A lo largo de mi vida mi pelo ha sido mi fortaleza y mi debilidad.

Fortaleza por que mi pelo rizado es una especie de buque insignia que me define. Imprime caracter. Cuando alguien que me conoce poco y oye hablar de mí lo primero que dice es «Ah! ¿La del pelo rizado?» Cómo si fuera la única chavala del mundo con rizos, oiga usté.

Y también hablo de debilidad, así a secas, porque mi pelo es debilucho. Lo que pasa es que una engaña y tiene sus truquis para parecer que tiene melenón, pero nada más lejos.

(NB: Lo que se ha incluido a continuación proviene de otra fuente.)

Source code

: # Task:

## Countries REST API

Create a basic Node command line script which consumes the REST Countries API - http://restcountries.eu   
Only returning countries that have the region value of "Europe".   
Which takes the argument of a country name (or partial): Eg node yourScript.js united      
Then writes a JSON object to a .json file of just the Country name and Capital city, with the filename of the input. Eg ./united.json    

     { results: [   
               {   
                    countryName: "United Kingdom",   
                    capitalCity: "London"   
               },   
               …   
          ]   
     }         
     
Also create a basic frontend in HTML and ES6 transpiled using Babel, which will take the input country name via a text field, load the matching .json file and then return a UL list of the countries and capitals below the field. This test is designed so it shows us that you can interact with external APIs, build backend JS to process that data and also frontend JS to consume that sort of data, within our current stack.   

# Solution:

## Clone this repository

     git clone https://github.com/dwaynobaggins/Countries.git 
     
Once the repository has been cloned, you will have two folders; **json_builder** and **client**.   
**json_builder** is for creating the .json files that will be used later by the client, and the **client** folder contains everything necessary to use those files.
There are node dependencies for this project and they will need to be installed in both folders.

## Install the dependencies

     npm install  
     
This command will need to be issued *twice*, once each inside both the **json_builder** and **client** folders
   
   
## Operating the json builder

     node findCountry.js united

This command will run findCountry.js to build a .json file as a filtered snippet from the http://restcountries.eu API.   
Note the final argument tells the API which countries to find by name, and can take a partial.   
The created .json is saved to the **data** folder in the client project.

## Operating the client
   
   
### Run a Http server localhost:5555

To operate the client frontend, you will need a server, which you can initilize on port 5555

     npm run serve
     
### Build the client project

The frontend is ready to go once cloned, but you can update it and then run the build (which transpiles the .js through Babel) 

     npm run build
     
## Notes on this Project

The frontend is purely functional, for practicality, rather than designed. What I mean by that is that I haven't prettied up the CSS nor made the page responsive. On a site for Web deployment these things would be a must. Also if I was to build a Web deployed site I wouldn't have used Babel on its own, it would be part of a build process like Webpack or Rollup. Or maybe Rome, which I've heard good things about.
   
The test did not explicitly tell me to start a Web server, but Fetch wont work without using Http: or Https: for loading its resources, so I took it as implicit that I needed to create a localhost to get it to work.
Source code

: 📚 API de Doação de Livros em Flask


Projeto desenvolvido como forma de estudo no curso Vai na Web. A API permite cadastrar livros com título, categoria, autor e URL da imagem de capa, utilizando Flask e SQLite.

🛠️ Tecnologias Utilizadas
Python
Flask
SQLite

Mi pelo es muy fino y se parte y se cae con bastante facilidad. Cuanto más largo, más se me parte y/o se me cae. Suele ser más la «y» que la «o». Tener el pelo rizado, usar espuma y difusor (en invierno, ahora con estas calores ni lo pienso) es una baza muy remaja para disimular esta debilidad y parecer la madre del Rey León.

La cuestión es que siempre se me ha caído una barbaridad. Sobre todo cuando me lo dejaba largo. Matas y matas de pelo es lo que dejaba en la bañera, que cuando los recogía del sumidero sacaba a un Chewbacca de fabricación casera. Ascazo supino. Para mí, y para el que venía detrás a ducharse.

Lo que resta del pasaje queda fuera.